DIRECTIONS FOR THIS TASK: The output should be all lines of the entries below in which the word "requests" occurs.
#### DATA TO PROCESS
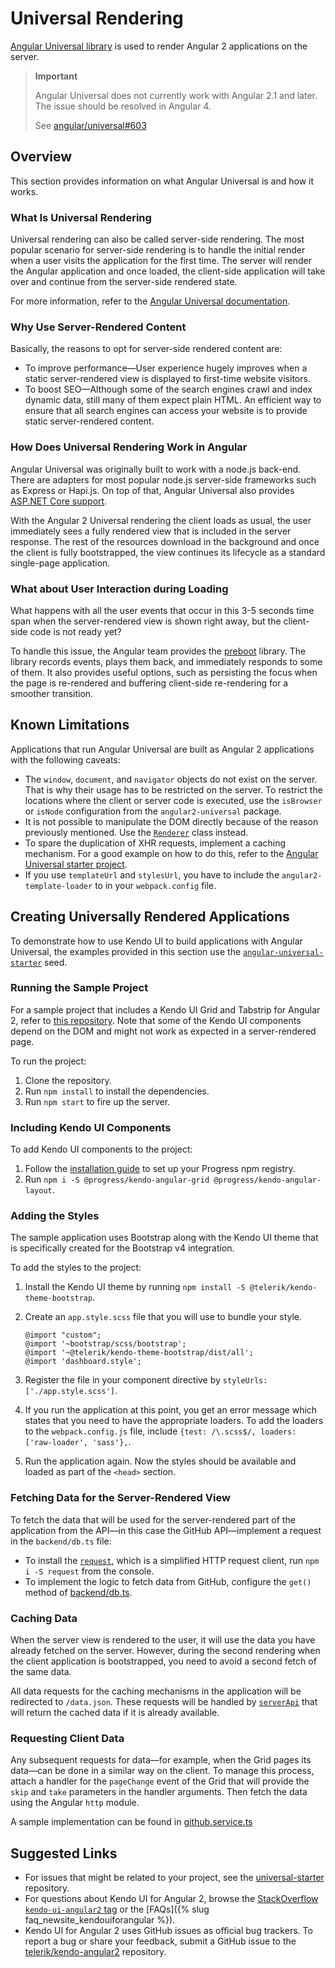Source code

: # Universal Rendering

[Angular Universal library](https://universal.angular.io/) is used to render Angular 2 applications on the server.

> **Important**
>
> Angular Universal does not currently work with Angular 2.1 and later.
> The issue should be resolved in Angular 4.
>
> See [angular/universal#603](https://github.com/angular/universal/issues/603)

## Overview

This section provides information on what Angular Universal is and how it works.

### What Is Universal Rendering

Universal rendering can also be called server-side rendering. The most popular scenario for server-side rendering is to handle the initial render when a user visits the application for the first time. The server will render the Angular application and once loaded, the client-side application will take over and continue from the server-side rendered state.

For more information, refer to the [Angular Universal documentation](https://github.com/angular/universal/blob/master/DOCUMENTATION.md).

### Why Use Server-Rendered Content

Basically, the reasons to opt for server-side rendered content are:

- To improve performance&mdash;User experience hugely improves when a static server-rendered view is displayed to first-time website visitors.
- To boost SEO&mdash;Although some of the search engines crawl and index dynamic data, still many of them expect plain HTML. An efficient way to ensure that all search engines can access your website is to provide static server-rendered content.

### How Does Universal Rendering Work in Angular

Angular Universal was originally built to work with a node.js back-end. There are adapters for most popular node.js server-side frameworks such as Express or Hapi.js. On top of that, Angular Universal also provides [ASP.NET Core support](https://github.com/aspnet/JavaScriptServices).

With the Angular 2 Universal rendering the client loads as usual, the user immediately sees a fully rendered view that is included in the server response. The rest of the resources download in the background and once the client is fully bootstrapped, the view continues its lifecycle as a standard single-page application.

### What about User Interaction during Loading

What happens with all the user events that occur in this 3-5 seconds time span when the server-rendered view is shown right away, but the client-side code is not ready yet?

To handle this issue, the Angular team provides the [preboot](https://github.com/angular/preboot) library. The library records events, plays them back, and immediately responds to some of them. It also provides useful options, such as persisting the focus when the page is re-rendered and buffering client-side re-rendering for a smoother transition.

## Known Limitations

Applications that run Angular Universal are built as Angular 2 applications with the following caveats:

- The `window`, `document`, and `navigator` objects do not exist on the server. That is why their usage has to be restricted on the server. To restrict the locations where the client or server code is executed, use the `isBrowser` or `isNode` configuration from the `angular2-universal` package.
- It is not possible to manipulate the DOM directly because of the reason previously mentioned. Use the [`Renderer`](https://angular.io/docs/ts/latest/api/core/index/Renderer-class.html) class instead.
- To spare the duplication of XHR requests, implement a caching mechanism. For a good example on how to do this, refer to the [Angular Universal starter project](https://github.com/angular/universal-starter/blob/master/src/backend/cache.ts).
- If you use `templateUrl` and `stylesUrl`, you have to include the `angular2-template-loader` to in your `webpack.config` file.

## Creating Universally Rendered Applications

To demonstrate how to use Kendo UI to build applications with Angular Universal, the examples provided in this section use the [`angular-universal-starter`](https://github.com/angular/universal-starter) seed.

### Running the Sample Project

For a sample project that includes a Kendo UI Grid and Tabstrip for Angular 2, refer to [this repository](https://github.com/telerik/kendo-angular-universal-demo/tree/master/src). Note that some of the Kendo UI components depend on the DOM and might not work as expected in a server-rendered page.

To run the project:

1. Clone the repository.
2. Run `npm install` to install the dependencies.
3. Run `npm start` to fire up the server.

### Including Kendo UI Components

To add Kendo UI components to the project:

1. Follow the [installation guide](http://www.telerik.com/kendo-angular-ui/getting-started/#installation) to set up your Progress npm registry.
2. Run `npm i -S @progress/kendo-angular-grid @progress/kendo-angular-layout`.

### Adding the Styles

The sample application uses Bootstrap along with the Kendo UI theme that is specifically created for the Bootstrap v4 integration.

To add the styles to the project:

1. Install the Kendo UI theme by running `npm install -S @telerik/kendo-theme-bootstrap`.
2. Create an `app.style.scss` file that you will use to bundle your style.

    ```ts-no-run
    @import "custom";
    @import '~bootstrap/scss/bootstrap';
    @import '~@telerik/kendo-theme-bootstrap/dist/all';
    @import 'dashboard.style';
    ```

3. Register the file in your component directive by `styleUrls: ['./app.style.scss']`.

4. If you run the application at this point, you get an error message which states that you need to have the appropriate loaders. To add the loaders to the `webpack.config.js` file, include `{test: /\.scss$/, loaders: ['raw-loader', 'sass'},`.

5. Run the application again. Now the styles should be available and loaded as part of the `<head>` section.

### Fetching Data for the Server-Rendered View

To fetch the data that will be used for the server-rendered part of the application from the API&mdash;in this case the GitHub API&mdash;implement a request in the `backend/db.ts` file:

* To install the [`request`](https://github.com/request/request), which is a simplified HTTP request client, run `npm i -S request` from the console.
* To implement the logic to fetch data from GitHub, configure the `get()` method of [backend/db.ts](https://github.com/telerik/kendo-angular-universal-demo/blob/master/src/backend/db.ts).

### Caching Data

When the server view is rendered to the user, it will use the data you have already fetched on the server. However, during the second rendering when the client application is bootstrapped, you need to avoid a second fetch of the same data.

All data requests for the caching mechanisms in the application will be redirected to `/data.json`. These requests will be handled by [`serverApi`](https://github.com/telerik/kendo-angular-universal-demo/blob/master/src/backend/api.ts) that will return the cached data if it is already available.

### Requesting Client Data

Any subsequent requests for data&mdash;for example, when the Grid pages its data&mdash;can be done in a similar way on the client. To manage this process, attach a handler for the `pageChange` event of the Grid that will provide the `skip` and `take` parameters in the handler arguments. Then fetch the data using the Angular `http` module.

A sample implementation can be found in [github.service.ts](https://github.com/telerik/kendo-angular-universal-demo/blob/master/src/app/services/github.service.ts)

## Suggested Links

- For issues that might be related to your project, see the [universal-starter](https://github.com/angular/universal/issues) repository.
- For questions about Kendo UI for Angular 2, browse the [StackOverflow `kendo-ui-angular2` tag](http://stackoverflow.com/questions/tagged/kendo-ui-angular2) or the [FAQs]({% slug faq_newsite_kendouiforangular %}).
- Kendo UI for Angular 2 uses GitHub issues as official bug trackers. To report a bug or share your feedback, submit a GitHub issue to the [telerik/kendo-angular2](https://github.com/telerik/kendo-angular2/issues) repository.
########
ANSWER TO THE PROBLEM:
- To spare the duplication of XHR requests, implement a caching mechanism. For a good example on how to do this, refer to the [Angular Universal starter project](https://github.com/angular/universal-starter/blob/master/src/backend/cache.ts).
All data requests for the caching mechanisms in the application will be redirected to `/data.json`. These requests will be handled by [`serverApi`](https://github.com/telerik/kendo-angular-universal-demo/blob/master/src/backend/api.ts) that will return the cached data if it is already available.
Any subsequent requests for data&mdash;for example, when the Grid pages its data&mdash;can be done in a similar way on the client. To manage this process, attach a handler for the `pageChange` event of the Grid that will provide the `skip` and `take` parameters in the handler arguments. Then fetch the data using the Angular `http` module.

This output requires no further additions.